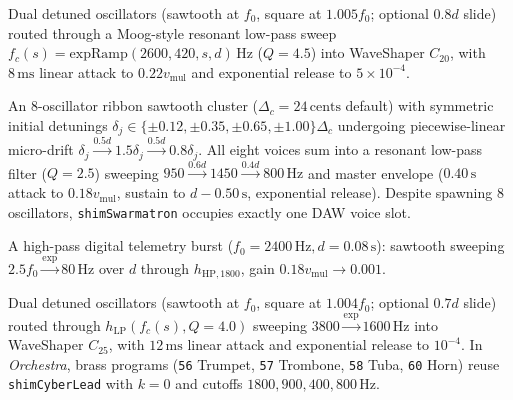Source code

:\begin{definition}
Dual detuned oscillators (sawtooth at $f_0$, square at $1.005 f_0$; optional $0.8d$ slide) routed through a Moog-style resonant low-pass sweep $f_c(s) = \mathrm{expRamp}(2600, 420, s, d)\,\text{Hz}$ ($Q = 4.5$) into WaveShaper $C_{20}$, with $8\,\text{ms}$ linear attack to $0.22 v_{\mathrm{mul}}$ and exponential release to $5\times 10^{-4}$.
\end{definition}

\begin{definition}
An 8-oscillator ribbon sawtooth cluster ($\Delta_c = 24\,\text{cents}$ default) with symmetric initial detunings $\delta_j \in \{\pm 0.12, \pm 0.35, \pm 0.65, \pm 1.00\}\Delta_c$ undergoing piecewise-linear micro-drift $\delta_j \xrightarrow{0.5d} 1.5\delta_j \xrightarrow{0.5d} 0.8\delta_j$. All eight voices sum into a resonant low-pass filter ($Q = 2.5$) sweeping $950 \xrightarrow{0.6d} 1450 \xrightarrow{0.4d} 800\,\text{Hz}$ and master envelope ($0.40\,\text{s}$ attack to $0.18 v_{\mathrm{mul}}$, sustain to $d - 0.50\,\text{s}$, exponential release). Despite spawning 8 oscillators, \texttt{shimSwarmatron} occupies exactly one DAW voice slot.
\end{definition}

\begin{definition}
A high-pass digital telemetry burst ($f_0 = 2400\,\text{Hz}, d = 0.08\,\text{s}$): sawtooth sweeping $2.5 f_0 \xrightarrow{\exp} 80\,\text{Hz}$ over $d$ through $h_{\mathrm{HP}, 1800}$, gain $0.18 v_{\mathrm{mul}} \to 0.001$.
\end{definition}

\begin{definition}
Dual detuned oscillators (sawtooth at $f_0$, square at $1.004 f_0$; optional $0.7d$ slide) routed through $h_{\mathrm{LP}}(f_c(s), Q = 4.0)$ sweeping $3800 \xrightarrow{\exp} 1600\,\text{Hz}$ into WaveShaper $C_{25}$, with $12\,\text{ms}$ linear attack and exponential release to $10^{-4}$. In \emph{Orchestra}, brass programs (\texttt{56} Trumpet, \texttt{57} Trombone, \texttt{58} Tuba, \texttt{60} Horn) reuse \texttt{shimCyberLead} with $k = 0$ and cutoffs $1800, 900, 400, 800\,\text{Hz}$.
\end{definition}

# # # # # # #

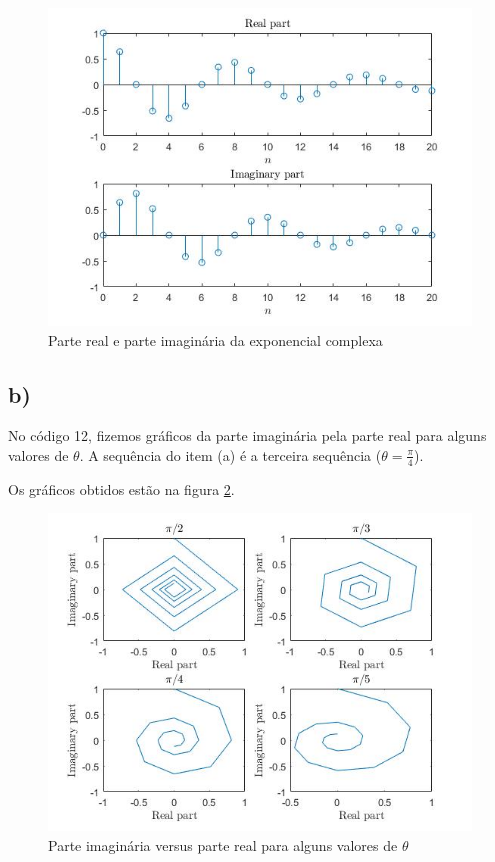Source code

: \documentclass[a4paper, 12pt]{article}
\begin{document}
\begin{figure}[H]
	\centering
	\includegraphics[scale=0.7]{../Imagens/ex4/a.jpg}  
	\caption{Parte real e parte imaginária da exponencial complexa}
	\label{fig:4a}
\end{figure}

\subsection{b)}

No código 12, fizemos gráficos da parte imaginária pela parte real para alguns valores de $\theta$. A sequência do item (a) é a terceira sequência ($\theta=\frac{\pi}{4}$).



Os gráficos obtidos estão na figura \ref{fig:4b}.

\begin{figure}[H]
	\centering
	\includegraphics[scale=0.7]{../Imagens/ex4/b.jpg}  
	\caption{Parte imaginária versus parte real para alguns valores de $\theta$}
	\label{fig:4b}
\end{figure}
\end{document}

# # # # # # #

[Task statement]: Would you please return all lines of the data that include the word "para"?

[Answer to the problem]:
No código 12, fizemos gráficos da parte imaginária pela parte real para alguns valores de $\theta$. A sequência do item (a) é a terceira sequência ($\theta=\frac{\pi}{4}$).
	\caption{Parte imaginária versus parte real para alguns valores de $\theta$}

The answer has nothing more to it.